# enlarging the record buffer



## wingzz (Jun 20, 2006)

I was told this is a better place to post my question

I just picked up the TivoHD and got rid of the darned SA8300, the only thing I have found I like better in the 8300 is the record buffer is and hour and the Tivo is only 1/2 an hour, is there a code or hack to change the buffer length to an hour???
I have searched for it on the site but found nothing about how to do it

Thanks in advance for your help


----------



## classicsat (Feb 18, 2004)

I think the only thing you can do is patch the tivoapp. That of course means a full system hack, which begins with a PROM mod/


----------



## sk33t3r (Jul 9, 2003)

You need to run the bufferhack41a.tcl, this is for a DTV with tivo

/bufferhack41a.tcl

Buffer Hack 4.1
(C) 2/28/2005 by JJBliss/jeboo/black_widow000/MuscleNerd
All credit for research for 6.2a goes to jeboo. Added to patch by chris22.
All credit goes to embeem, Alphawolf,alldeadhomiez, John1980,
BlackWidow000, bsnelson, DarkHelmet, MuscleNerd, PGM, SR712, kaustic and cashion
And jeboo for the tivoapp patches that fix the play bar issues 
and MuscleNerd for showing me how to script tivoapp patches

Checking tivoapp version...
Your TiVo version is supported (6.2a)

Please choose from one of the following options:

-- Menu --
1. Set buffer to 30 minutes
2. Set buffer to 45 minutes
3. Set buffer to 60 minutes
4. Set User-defined buffer
5. Quit

Choice?


----------



## wingzz (Jun 20, 2006)

Will this hack work with the TivoHD or is there one available for the TivoHD ????



sk33t3r said:


> You need to run the bufferhack41a.tcl, this is for a DTV with tivo
> 
> /bufferhack41a.tcl
> 
> ...


----------



## bengalfreak (Oct 20, 2002)

wingzz said:


> Will this hack work with the TivoHD or is there one available for the TivoHD ????

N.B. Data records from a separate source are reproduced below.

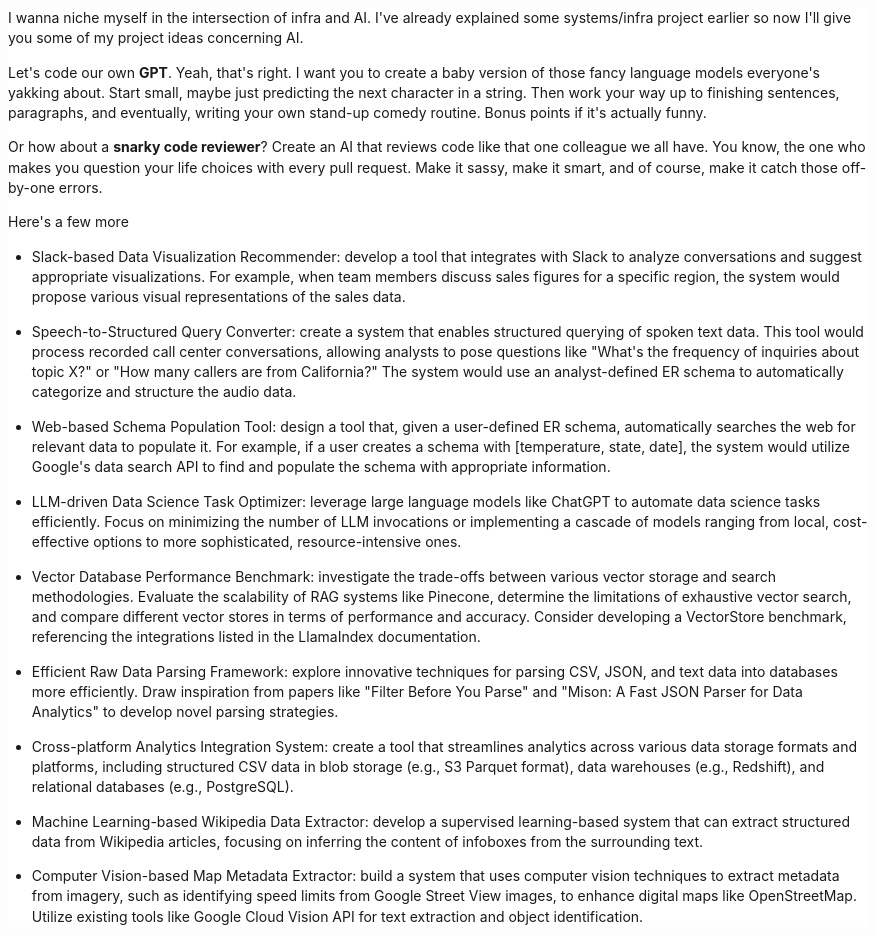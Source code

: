 I wanna niche myself in the intersection of infra and AI. I've already explained some systems/infra project earlier so now I'll give you some of my project ideas concerning AI.

Let's code our own **GPT**. Yeah, that's right. I want you to create a baby version of those fancy language models everyone's yakking about. Start small, maybe just predicting the next character in a string. Then work your way up to finishing sentences, paragraphs, and eventually, writing your own stand-up comedy routine. Bonus points if it's actually funny.

Or how about a **snarky code reviewer**? Create an AI that reviews code like that one colleague we all have. You know, the one who makes you question your life choices with every pull request. Make it sassy, make it smart, and of course, make it catch those off-by-one errors.

Here's a few more

- Slack-based Data Visualization Recommender: develop a tool that integrates with Slack to analyze conversations and suggest appropriate visualizations. For example, when team members discuss sales figures for a specific region, the system would propose various visual representations of the sales data.

- Speech-to-Structured Query Converter: create a system that enables structured querying of spoken text data. This tool would process recorded call center conversations, allowing analysts to pose questions like "What's the frequency of inquiries about topic X?" or "How many callers are from California?" The system would use an analyst-defined ER schema to automatically categorize and structure the audio data.

- Web-based Schema Population Tool: design a tool that, given a user-defined ER schema, automatically searches the web for relevant data to populate it. For example, if a user creates a schema with [temperature, state, date], the system would utilize Google's data search API to find and populate the schema with appropriate information.

- LLM-driven Data Science Task Optimizer: leverage large language models like ChatGPT to automate data science tasks efficiently. Focus on minimizing the number of LLM invocations or implementing a cascade of models ranging from local, cost-effective options to more sophisticated, resource-intensive ones.

- Vector Database Performance Benchmark: investigate the trade-offs between various vector storage and search methodologies. Evaluate the scalability of RAG systems like Pinecone, determine the limitations of exhaustive vector search, and compare different vector stores in terms of performance and accuracy. Consider developing a VectorStore benchmark, referencing the integrations listed in the LlamaIndex documentation.

- Efficient Raw Data Parsing Framework: explore innovative techniques for parsing CSV, JSON, and text data into databases more efficiently. Draw inspiration from papers like "Filter Before You Parse" and "Mison: A Fast JSON Parser for Data Analytics" to develop novel parsing strategies.

- Cross-platform Analytics Integration System: create a tool that streamlines analytics across various data storage formats and platforms, including structured CSV data in blob storage (e.g., S3 Parquet format), data warehouses (e.g., Redshift), and relational databases (e.g., PostgreSQL).

- Machine Learning-based Wikipedia Data Extractor: develop a supervised learning-based system that can extract structured data from Wikipedia articles, focusing on inferring the content of infoboxes from the surrounding text.

- Computer Vision-based Map Metadata Extractor: build a system that uses computer vision techniques to extract metadata from imagery, such as identifying speed limits from Google Street View images, to enhance digital maps like OpenStreetMap. Utilize existing tools like Google Cloud Vision API for text extraction and object identification.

Not without a prom mod. It will revert back to the old buffer capacity upon rebooting your TivoHD.


----------



## wingzz (Jun 20, 2006)

bengalfreak said:


> Not without a prom mod. It will revert back to the old buffer capacity upon rebooting your TivoHD.


I don't reboot it very often, is it difficult to just redo the hack upon reboot or
does anyone have a prom burner and offer this service???


----------



## Da Goon (Oct 22, 2006)

wow.

no that file won't work with a TivoHD, it'll fail as soon as it's run because the size of tivoapp isn't recognized. If it did apply any patches, your box wouldn't be very happy afterwards. It doesn't include support for any tivo version higher than 7.x.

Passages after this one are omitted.